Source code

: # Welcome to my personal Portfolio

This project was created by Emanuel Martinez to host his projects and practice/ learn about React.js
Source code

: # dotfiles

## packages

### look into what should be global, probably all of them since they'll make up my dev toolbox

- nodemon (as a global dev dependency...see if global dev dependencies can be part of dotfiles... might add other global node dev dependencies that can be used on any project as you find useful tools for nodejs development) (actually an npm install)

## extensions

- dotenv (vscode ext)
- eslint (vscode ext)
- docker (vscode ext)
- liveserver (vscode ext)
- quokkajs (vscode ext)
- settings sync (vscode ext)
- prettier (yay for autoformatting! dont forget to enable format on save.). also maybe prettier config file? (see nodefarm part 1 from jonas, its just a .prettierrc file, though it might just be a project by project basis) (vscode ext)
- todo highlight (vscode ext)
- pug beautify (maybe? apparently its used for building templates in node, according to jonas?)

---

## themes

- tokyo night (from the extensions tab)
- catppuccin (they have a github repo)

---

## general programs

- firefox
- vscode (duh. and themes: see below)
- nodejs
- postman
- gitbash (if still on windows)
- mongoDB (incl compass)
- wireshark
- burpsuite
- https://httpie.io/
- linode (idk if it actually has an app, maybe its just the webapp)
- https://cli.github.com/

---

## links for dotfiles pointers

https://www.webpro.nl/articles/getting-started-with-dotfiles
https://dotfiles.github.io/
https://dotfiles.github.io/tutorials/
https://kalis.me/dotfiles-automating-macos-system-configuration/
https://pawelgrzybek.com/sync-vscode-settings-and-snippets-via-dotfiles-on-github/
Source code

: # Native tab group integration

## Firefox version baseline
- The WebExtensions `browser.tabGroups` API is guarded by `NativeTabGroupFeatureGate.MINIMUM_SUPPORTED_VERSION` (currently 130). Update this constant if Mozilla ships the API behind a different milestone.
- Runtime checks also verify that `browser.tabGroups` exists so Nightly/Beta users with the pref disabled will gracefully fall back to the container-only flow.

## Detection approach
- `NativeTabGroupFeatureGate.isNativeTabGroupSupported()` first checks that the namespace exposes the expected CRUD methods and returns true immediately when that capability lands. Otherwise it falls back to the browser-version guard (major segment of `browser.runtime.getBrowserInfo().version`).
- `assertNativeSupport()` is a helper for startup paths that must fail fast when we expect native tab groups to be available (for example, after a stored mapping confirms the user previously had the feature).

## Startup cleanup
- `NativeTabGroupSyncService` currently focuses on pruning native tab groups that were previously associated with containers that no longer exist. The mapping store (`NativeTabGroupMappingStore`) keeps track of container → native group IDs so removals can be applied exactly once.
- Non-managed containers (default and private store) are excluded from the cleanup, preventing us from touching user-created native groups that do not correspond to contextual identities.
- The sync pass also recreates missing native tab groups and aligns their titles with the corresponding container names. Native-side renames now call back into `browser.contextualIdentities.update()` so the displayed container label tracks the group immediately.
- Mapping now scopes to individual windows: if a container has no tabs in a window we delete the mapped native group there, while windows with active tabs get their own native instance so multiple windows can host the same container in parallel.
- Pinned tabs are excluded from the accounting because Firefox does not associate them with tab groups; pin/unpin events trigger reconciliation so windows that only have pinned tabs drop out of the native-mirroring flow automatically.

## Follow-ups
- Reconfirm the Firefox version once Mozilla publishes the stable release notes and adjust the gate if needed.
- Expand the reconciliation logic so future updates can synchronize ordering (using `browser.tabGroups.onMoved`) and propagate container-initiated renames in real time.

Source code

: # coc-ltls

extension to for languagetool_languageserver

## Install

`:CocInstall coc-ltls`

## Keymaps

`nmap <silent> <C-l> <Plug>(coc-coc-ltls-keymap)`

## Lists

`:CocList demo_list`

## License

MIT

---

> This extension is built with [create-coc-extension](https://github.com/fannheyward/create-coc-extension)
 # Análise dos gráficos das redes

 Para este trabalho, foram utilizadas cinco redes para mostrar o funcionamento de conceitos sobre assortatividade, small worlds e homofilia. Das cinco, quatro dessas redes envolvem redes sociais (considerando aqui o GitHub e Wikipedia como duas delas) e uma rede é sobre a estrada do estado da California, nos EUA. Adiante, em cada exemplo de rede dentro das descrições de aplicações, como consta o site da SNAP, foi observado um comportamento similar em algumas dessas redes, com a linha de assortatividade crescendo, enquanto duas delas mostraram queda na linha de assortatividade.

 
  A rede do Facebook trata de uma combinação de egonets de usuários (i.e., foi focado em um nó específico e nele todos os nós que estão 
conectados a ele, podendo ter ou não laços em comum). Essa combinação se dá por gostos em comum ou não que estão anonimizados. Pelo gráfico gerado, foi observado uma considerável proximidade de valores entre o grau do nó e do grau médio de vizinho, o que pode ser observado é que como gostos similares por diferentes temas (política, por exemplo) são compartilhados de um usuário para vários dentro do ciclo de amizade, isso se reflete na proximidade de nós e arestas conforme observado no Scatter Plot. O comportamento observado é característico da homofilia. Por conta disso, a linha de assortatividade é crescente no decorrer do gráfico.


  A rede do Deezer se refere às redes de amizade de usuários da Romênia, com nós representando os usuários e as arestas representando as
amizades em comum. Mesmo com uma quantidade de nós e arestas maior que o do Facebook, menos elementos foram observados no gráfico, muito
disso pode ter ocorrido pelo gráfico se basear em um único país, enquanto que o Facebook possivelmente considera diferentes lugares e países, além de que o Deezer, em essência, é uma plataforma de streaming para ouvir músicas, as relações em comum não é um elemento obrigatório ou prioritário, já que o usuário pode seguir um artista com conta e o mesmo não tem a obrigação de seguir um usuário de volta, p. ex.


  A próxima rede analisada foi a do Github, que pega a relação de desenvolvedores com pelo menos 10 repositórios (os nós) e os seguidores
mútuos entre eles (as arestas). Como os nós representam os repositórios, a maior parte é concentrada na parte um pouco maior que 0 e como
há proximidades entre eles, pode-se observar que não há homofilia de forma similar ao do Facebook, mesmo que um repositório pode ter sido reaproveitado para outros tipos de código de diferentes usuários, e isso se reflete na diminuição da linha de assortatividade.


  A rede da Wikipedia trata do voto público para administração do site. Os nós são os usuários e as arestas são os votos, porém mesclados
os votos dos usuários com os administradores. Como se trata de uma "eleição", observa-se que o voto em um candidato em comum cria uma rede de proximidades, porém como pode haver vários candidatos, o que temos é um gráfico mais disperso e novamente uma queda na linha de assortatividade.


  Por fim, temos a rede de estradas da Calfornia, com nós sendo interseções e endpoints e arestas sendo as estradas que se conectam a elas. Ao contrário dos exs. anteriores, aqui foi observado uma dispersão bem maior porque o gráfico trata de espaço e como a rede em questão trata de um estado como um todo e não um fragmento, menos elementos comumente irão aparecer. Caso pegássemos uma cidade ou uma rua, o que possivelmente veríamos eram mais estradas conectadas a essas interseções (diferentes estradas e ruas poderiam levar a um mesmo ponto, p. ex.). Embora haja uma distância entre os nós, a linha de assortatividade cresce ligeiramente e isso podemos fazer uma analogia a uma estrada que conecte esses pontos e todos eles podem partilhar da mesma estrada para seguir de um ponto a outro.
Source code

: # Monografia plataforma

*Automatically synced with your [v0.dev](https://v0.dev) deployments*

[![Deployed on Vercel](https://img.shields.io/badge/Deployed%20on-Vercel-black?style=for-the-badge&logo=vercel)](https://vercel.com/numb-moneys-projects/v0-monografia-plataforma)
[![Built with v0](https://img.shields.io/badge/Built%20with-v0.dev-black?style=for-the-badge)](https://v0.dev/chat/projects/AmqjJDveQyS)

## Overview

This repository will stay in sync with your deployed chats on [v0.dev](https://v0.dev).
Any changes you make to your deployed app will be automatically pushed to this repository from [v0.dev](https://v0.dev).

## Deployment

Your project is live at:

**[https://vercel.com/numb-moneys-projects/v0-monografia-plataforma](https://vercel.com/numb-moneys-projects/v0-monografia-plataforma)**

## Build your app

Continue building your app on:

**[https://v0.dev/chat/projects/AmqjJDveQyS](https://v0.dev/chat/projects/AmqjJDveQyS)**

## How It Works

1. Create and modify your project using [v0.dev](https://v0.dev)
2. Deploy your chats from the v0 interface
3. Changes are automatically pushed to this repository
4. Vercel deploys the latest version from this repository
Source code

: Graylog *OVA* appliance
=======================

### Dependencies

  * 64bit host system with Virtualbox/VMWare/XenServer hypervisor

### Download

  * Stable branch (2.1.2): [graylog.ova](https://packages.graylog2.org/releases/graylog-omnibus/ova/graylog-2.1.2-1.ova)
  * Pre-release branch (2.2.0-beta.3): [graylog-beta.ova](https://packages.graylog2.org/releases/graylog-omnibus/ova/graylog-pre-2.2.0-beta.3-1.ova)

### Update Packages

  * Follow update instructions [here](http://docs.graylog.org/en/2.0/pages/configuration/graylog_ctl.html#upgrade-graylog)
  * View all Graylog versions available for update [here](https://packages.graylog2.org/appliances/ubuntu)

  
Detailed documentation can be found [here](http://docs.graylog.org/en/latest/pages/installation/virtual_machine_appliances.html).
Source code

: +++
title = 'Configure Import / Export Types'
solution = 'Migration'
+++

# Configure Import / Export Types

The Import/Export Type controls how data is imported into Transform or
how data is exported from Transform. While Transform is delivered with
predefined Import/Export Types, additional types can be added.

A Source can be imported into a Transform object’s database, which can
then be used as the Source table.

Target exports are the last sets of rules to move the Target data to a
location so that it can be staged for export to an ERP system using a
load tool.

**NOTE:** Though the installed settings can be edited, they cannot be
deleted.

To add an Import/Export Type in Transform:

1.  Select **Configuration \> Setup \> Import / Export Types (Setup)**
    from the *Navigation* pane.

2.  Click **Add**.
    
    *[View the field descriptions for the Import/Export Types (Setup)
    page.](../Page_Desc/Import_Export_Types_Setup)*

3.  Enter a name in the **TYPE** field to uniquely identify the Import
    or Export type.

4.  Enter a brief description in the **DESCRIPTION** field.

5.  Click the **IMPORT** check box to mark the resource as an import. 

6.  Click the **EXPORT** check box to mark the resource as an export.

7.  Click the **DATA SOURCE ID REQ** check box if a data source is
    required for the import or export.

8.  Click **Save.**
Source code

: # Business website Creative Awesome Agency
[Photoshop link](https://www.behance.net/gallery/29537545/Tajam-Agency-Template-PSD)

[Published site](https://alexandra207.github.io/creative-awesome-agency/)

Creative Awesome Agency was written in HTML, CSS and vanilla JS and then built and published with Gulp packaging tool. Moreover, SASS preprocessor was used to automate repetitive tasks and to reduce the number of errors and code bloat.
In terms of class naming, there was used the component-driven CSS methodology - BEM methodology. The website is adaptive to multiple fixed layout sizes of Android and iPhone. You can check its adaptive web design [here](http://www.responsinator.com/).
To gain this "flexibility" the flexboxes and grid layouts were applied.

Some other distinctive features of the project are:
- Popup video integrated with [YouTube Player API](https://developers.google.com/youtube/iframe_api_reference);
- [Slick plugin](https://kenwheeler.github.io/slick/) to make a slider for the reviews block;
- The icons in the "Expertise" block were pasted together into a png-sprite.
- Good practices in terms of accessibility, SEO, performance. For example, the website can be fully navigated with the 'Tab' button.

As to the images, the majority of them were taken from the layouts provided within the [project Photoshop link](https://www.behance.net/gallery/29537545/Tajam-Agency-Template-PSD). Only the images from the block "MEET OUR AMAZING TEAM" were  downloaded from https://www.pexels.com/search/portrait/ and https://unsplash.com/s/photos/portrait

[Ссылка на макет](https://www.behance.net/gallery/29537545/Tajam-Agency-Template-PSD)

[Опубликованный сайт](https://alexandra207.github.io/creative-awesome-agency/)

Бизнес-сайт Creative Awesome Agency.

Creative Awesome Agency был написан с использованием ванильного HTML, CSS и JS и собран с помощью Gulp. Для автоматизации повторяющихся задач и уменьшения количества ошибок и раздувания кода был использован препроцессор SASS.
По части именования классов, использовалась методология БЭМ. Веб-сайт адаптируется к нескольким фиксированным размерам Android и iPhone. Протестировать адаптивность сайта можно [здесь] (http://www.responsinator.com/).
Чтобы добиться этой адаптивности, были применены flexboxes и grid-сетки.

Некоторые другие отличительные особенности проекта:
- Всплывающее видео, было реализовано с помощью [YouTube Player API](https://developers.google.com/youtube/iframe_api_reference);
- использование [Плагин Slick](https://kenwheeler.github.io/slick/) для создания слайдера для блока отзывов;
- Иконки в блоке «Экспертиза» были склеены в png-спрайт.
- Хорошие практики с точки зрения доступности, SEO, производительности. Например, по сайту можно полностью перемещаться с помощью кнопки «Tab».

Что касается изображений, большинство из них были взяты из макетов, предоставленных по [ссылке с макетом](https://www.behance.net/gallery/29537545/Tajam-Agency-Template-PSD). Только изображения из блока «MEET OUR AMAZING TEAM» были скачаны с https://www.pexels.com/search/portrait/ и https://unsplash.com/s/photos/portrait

_Exercise instructions_: Retype the records above exactly, from their first line through the line that contains "- https://httpie.io/", and stop there.

_Result for this exercise_:
Source code

: # Welcome to my personal Portfolio

This project was created by Emanuel Martinez to host his projects and practice/ learn about React.js
Source code

: # dotfiles

## packages

### look into what should be global, probably all of them since they'll make up my dev toolbox

- nodemon (as a global dev dependency...see if global dev dependencies can be part of dotfiles... might add other global node dev dependencies that can be used on any project as you find useful tools for nodejs development) (actually an npm install)

## extensions

- dotenv (vscode ext)
- eslint (vscode ext)
- docker (vscode ext)
- liveserver (vscode ext)
- quokkajs (vscode ext)
- settings sync (vscode ext)
- prettier (yay for autoformatting! dont forget to enable format on save.). also maybe prettier config file? (see nodefarm part 1 from jonas, its just a .prettierrc file, though it might just be a project by project basis) (vscode ext)
- todo highlight (vscode ext)
- pug beautify (maybe? apparently its used for building templates in node, according to jonas?)

---

## themes

- tokyo night (from the extensions tab)
- catppuccin (they have a github repo)

---

## general programs

- firefox
- vscode (duh. and themes: see below)
- nodejs
- postman
- gitbash (if still on windows)
- mongoDB (incl compass)
- wireshark
- burpsuite
- https://httpie.io/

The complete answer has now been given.